Sick days and comfort TV

I’ve spent this past week working from home due to a wicked flu. I will say, I’ve only had the flu a handful of times in my life. Luckily, I never caught a lot of illness from school.
That’s not to say I wasn’t sick. I grew up with a pretty severe dustmite allergy, and with a 100 year old house with a Michigan basement, an allergic reaction was unavoidable. I usually spent winter days inside with some kind of upper respiratory problem: pneumonia, bronchitis, even allergy-induced asthma.
Since moving out of my childhood home, my allergies have gotten a lot better as now our basement is finished and I’ve lived in houses only a fraction as old as that first house.
But sick days as a kid offered a different kind of freedom I appreciated. I didn’t have homework to do, as this was before we were able to get any assignments online, and I was usually home alone once I was old enough because my parents both worked. So I would spend the day watching shows and movies that I loved.

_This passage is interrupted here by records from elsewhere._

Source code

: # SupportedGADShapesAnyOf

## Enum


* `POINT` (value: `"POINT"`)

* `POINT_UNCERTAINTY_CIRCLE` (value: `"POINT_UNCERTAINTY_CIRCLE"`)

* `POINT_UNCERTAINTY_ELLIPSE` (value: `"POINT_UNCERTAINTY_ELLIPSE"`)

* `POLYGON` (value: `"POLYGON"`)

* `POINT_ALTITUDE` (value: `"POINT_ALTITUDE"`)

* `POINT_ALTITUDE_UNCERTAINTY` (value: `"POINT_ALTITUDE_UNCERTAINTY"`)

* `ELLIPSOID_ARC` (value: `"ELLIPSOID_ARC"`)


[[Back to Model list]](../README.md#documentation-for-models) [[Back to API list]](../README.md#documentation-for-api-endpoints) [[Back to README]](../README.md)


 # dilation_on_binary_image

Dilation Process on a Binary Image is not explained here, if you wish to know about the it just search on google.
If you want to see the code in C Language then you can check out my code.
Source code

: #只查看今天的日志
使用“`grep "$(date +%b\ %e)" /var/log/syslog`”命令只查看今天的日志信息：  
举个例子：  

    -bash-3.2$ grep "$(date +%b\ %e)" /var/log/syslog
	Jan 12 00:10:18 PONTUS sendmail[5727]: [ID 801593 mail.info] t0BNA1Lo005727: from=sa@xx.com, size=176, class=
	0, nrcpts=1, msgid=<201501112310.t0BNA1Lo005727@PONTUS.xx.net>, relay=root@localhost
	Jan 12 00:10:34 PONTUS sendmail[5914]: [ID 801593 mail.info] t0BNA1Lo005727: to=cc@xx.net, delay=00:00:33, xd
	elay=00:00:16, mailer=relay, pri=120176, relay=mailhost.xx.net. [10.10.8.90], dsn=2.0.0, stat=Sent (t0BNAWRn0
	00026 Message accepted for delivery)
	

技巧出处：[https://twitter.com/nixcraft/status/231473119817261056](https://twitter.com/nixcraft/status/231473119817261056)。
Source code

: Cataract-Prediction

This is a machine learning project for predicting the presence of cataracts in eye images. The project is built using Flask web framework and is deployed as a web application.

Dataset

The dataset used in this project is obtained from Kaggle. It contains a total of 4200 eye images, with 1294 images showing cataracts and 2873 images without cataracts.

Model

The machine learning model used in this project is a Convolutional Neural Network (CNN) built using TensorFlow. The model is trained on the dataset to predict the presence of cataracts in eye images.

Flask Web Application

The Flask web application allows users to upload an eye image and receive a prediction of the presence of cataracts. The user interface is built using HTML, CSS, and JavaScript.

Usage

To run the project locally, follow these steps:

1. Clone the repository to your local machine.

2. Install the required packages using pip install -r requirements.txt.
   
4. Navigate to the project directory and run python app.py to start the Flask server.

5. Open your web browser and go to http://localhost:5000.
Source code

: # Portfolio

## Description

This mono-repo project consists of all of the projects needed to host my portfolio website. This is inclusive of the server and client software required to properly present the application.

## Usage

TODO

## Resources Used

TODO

I have all eight seasons of Full House on DVD, and I watched them countless times as a kid and teenager. There was never much interesting on daytime TV after the morning talk shows (I think I was the only middle schooler who religiously watched Good Morning America and The Doctors when I wasn’t in school), and there weren’t streaming services to use so I had to rely on DVD and VHS tapes. I also watched Scooby Doo movies, the first three seasons of Roseanne, and an assortment of seasons of Two and a Half Men.
And even now, I have spent evenings watching the Scooby Doo movies from the 90s and early 2000s, and rewatching the Avatar: The Last Airbender series, which I loved as a kid.
There’s something about watching things I loved as a kid. The comfort of knowing what’s going to happen (which means I can doze off and not miss anything), as well as experiencing a piece of media I loved and still being enraptured by it.
Since my husband is not sick, I’ve been staying isolated in our room so he doesn’t catch the flu. There isn’t much to do after work except watch comfort TV and cuddle a dog.
I’m finally on the mend, luckily. Partially thanks to comfort TV, partially thanks to medicine, and partially thanks to the two fluffy nurses who haven’t left my side all week. They’ll be very disappointed when I have to tell them that they’re out of a job for the time being.